- Film poster
- Directed by: Christian McIntire
- Written by: Michael Baldwin
- Starring: Billy Zane; Ray Wise; Pamela Gidley;
- Cinematography: Todd Barron
- Music by: Rich McHugh
- Release date: 2002;
- Running time: 94 minutes
- Country: United States
- Language: English

= Landspeed =

2002 American sports drama film

Landspeed is a 2002 American sports drama film directed by Christian McIntire and starring Billy Zane and Ray Wise.

==Plot==
Set in 1972 in the Nevada desert, the film is about six American racing teams that are trying to surpass the 1,000 miles per hour land speed record. Landspeed stars Billy Zane and Ray Wise as a father-son duo who are attempting the feat, which comes with a $50 million award.
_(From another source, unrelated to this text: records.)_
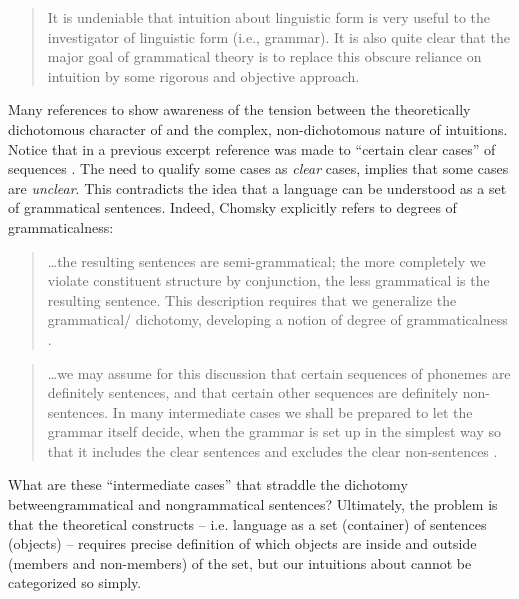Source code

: \begin{quote}	
It is undeniable that intuition about linguistic form is very useful to the investigator of linguistic form (i.e., grammar). It is also quite clear that the major goal of grammatical theory is to replace this obscure reliance on intuition by some rigorous and objective approach. \citep[93-94]{Chomsky1957}
\end{quote}

  Many references to  show awareness of the tension between the theoretically dichotomous character of  and the complex, non-dichotomous nature of  intuitions. Notice that in a previous excerpt reference was made to “certain clear cases” of  sequences \citep[113]{Chomsky1956}. The need to qualify some cases as \textit{clear} cases, implies that some cases are \textit{unclear}. This contradicts the idea that a language can be understood as a set of grammatical sentences. Indeed, Chomsky explicitly refers to degrees of grammaticalness: 

\begin{quote}	
…the resulting sentences are semi-grammatical; the more completely we violate constituent structure by conjunction, the less grammatical is the resulting sentence. This description requires that we generalize the grammatical/ dichotomy, developing a notion of degree of grammaticalness \citep[36]{Chomsky1957}.
\end{quote}

\begin{quote}	
…we may assume for this discussion that certain sequences of phonemes are definitely sentences, and that certain other sequences are definitely non-sentences. In many intermediate cases we shall be prepared to let the grammar itself decide, when the grammar is set up in the simplest way so that it includes the clear sentences and excludes the clear non-sentences \citep[14]{Chomsky1957}.
\end{quote}

  What are these “intermediate cases” that straddle the dichotomy between\linebreak grammatical and nongrammatical sentences? Ultimately, the problem is that the theoretical constructs -- i.e. language as a set (container) of sentences (objects) -- requires precise definition of which objects are inside and outside (members and non-members) of the set, but our intuitions about  cannot be categorized so simply.

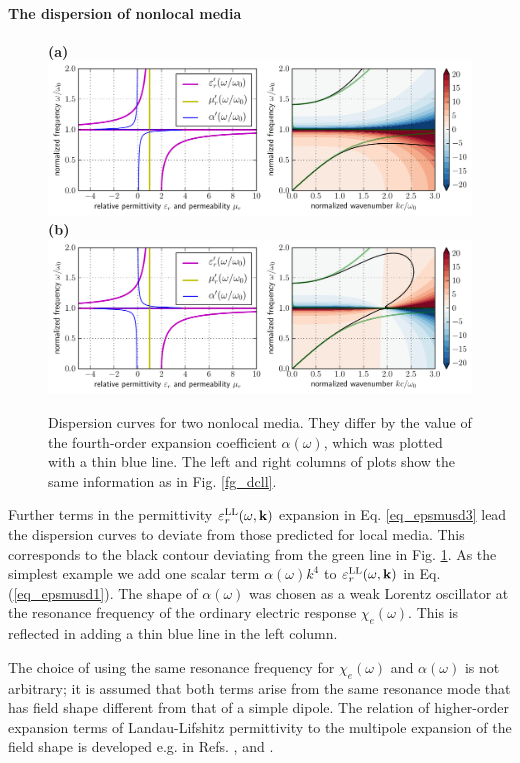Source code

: \paragraph{The dispersion of nonlocal media} %
\begin{figure}[t] \caption{Dispersion curves for two nonlocal media. They differ by the value of the fourth-order expansion coefficient $\alpha(\omega)$, which was plotted with a thin blue line. The left and right columns of plots show the same information as in Fig. \ref{fg_dcll}.  } \label{fg_dcll_nl} \centering  
\textbf{(a)}\\	\includegraphics[width=1\textwidth]{img/dispersion_landau_lifshitz/dispersion_ll_quadrupp.pdf}
\textbf{(b)}\\	\includegraphics[width=1\textwidth]{img/dispersion_landau_lifshitz/dispersion_ll_quadrupn.pdf}
\end{figure}

Further terms in the permittivity $\varepsilon_r^\text{LL}(\omega,{\mathbf{k}})$ expansion in Eq. \ref{eq_epsmusd3} lead the dispersion curves to deviate from those predicted for local media. This corresponds to the black contour deviating from the green line in Fig. \ref{fg_dcll_nl}.
As the simplest example we add one scalar term $\alpha(\omega) k^4$ to $\varepsilon_r^\text{LL}(\omega,{\mathbf{k}})$ in Eq. (\ref{eq_epsmusd1}). The shape of $\alpha(\omega)$  was chosen as a weak Lorentz oscillator at the resonance frequency of the ordinary electric response $\chi_e(\omega)$. This is reflected in adding a thin blue line in the left column.

The choice of using the same resonance frequency for $\chi_e(\omega)$ and $\alpha(\omega)$ is not arbitrary; it is assumed that both terms arise from the same resonance mode that has field shape different from that of a simple dipole. The relation of higher-order expansion terms of Landau-Lifshitz permittivity  to the multipole expansion of the field shape is developed e.g. in Refs. \cite{agranovich2006spatial}, \cite{vinogradov2002form} and \cite{fietz2011homogenization}.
Writing in the Billings Gazette, Jay Bobbin said "that effort is fraught with tension and danger, but the men remain determined to reach their goal".

==Cast==
- Billy Zane as Michael Sanger
- Ray Wise as Brian Sanger
- Pamela Gidley as Linda Fincher
- William Zabka as Bob Bailey

==Reception==
In a positive review of the film, May Thornton wrote in The Advertiser, "Zane quips and smirks his way through, enjoys a little subplot about childhood sweethearts, but the real stars are the cars, backed with impressive special effects. The final word: Going, going, gone in 90 minutes." VideoHound gave the film 1.5 stars and concluded "It's helpful to forget your knowledge of physics."